**RECORDS FOR THE TASK**
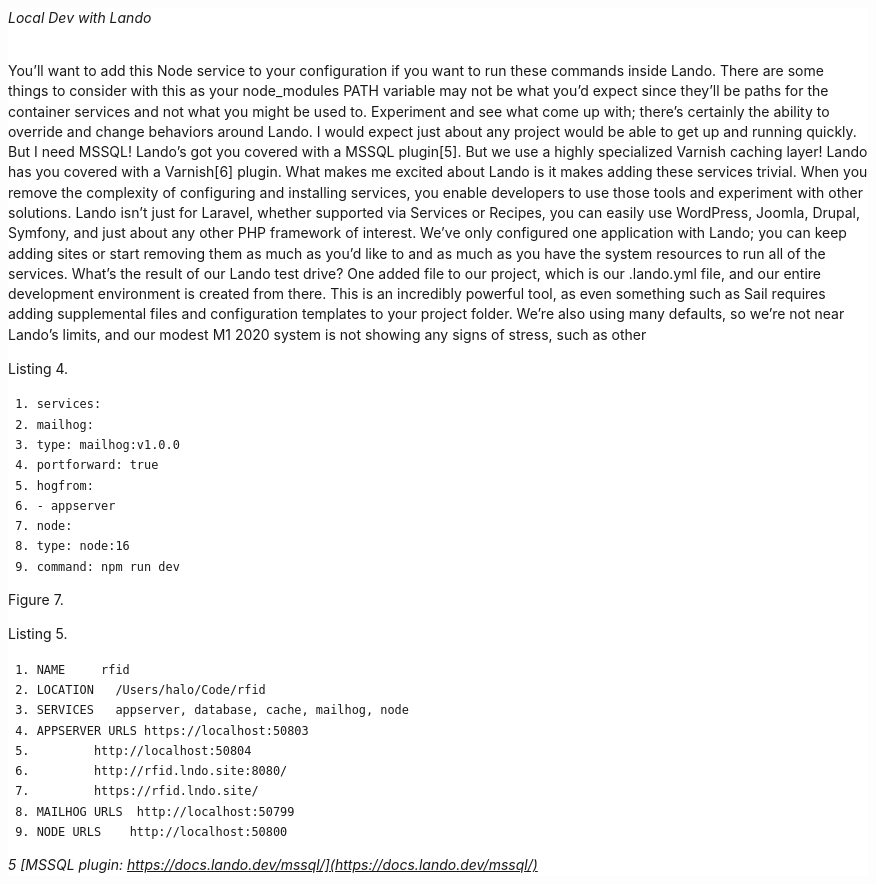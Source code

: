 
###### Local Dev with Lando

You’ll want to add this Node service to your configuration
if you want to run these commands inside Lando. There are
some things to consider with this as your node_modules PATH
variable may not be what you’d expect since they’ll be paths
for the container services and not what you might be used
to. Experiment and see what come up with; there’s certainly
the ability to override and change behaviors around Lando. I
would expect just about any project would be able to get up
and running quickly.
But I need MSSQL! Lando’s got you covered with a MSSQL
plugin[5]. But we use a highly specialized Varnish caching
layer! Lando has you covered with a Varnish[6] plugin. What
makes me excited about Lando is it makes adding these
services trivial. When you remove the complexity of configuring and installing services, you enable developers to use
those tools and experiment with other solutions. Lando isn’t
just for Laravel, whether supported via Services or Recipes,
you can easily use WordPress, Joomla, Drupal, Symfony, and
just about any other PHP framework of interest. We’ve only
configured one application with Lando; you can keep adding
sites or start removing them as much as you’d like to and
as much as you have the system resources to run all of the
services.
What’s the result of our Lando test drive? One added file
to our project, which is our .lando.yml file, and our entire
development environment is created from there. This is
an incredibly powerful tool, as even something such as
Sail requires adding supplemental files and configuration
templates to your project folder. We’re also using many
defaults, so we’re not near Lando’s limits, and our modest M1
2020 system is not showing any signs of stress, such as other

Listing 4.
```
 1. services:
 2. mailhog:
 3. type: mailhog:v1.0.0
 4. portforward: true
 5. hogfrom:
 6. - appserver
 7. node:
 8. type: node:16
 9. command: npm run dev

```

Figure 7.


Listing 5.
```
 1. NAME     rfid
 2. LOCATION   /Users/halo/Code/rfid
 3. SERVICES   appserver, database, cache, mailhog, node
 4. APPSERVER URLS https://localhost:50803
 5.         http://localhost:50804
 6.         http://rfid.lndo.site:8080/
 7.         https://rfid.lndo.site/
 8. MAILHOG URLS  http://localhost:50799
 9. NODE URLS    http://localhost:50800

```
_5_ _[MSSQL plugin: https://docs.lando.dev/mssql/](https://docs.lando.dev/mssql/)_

...

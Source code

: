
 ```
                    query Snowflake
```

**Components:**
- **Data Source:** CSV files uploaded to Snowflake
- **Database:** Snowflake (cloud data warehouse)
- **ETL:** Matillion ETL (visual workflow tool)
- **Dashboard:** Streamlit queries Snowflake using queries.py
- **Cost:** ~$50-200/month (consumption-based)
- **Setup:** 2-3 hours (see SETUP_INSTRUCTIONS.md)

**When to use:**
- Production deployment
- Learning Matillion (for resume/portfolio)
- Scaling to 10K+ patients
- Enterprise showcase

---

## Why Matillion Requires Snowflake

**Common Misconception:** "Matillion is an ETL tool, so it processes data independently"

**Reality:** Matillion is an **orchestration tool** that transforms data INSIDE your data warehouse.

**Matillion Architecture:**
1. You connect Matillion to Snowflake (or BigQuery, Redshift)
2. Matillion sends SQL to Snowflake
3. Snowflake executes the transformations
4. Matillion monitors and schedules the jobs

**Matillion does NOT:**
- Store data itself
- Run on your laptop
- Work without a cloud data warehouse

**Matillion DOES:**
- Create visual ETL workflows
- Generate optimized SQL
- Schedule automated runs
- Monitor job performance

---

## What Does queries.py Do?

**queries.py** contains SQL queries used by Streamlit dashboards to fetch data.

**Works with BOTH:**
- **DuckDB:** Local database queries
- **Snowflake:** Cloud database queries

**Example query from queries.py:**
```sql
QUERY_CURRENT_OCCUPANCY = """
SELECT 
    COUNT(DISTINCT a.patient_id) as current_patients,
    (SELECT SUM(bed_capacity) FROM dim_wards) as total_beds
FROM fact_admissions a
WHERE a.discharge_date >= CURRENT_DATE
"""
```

**WORK INSTRUCTIONS**
In the listing above, locate the line with "some things to" and the line with "just for Laravel, whether", then extract exactly those lines and every line between them, and nothing more.

**EXERCISE SOLUTION**
some things to consider with this as your node_modules PATH
variable may not be what you’d expect since they’ll be paths
for the container services and not what you might be used
to. Experiment and see what come up with; there’s certainly
the ability to override and change behaviors around Lando. I
would expect just about any project would be able to get up
and running quickly.
But I need MSSQL! Lando’s got you covered with a MSSQL
plugin[5]. But we use a highly specialized Varnish caching
layer! Lando has you covered with a Varnish[6] plugin. What
makes me excited about Lando is it makes adding these
services trivial. When you remove the complexity of configuring and installing services, you enable developers to use
those tools and experiment with other solutions. Lando isn’t
just for Laravel, whether supported via Services or Recipes,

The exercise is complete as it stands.